## INSTRUCTIONS TO FOLLOW
Among the entries below, find the line with "# Regex Tutorial", then quote it and each following line up to and including the line with "## Description", and nothing else.

··· INPUT FOR THIS TASK

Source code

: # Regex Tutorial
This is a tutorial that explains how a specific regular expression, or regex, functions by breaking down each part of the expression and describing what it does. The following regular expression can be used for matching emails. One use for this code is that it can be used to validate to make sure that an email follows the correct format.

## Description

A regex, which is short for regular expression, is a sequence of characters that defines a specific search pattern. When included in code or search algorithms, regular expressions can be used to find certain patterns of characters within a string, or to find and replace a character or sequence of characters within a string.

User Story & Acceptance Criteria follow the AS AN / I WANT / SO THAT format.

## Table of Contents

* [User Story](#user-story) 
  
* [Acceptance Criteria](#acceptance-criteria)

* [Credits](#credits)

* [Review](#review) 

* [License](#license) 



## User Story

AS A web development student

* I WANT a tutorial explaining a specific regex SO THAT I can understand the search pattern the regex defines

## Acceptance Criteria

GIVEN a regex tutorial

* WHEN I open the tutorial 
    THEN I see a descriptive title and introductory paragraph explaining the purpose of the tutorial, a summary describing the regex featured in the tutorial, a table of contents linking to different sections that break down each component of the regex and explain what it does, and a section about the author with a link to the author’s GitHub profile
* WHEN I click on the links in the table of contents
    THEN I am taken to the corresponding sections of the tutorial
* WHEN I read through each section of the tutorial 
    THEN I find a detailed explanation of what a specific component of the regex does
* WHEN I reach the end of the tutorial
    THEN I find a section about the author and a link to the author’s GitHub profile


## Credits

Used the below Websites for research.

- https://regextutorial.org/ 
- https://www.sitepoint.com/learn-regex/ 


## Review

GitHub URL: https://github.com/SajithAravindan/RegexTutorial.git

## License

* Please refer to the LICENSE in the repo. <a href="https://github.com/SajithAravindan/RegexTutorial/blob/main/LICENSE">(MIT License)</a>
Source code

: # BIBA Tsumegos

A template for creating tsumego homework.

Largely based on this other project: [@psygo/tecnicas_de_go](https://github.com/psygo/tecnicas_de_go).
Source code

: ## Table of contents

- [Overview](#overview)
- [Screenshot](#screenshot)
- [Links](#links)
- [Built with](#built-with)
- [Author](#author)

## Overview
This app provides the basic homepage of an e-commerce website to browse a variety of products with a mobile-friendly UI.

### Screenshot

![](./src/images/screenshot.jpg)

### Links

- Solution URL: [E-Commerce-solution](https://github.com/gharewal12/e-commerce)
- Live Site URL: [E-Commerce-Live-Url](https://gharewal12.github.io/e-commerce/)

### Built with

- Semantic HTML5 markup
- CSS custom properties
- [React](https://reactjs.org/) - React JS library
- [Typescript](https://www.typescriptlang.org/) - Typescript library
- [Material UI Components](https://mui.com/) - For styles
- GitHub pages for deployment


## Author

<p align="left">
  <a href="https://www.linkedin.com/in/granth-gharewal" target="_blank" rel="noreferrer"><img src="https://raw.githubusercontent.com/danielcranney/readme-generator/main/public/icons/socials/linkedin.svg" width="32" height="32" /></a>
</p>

······

## SOLVED PROBLEM
: # Regex Tutorial
This is a tutorial that explains how a specific regular expression, or regex, functions by breaking down each part of the expression and describing what it does. The following regular expression can be used for matching emails. One use for this code is that it can be used to validate to make sure that an email follows the correct format.

## Description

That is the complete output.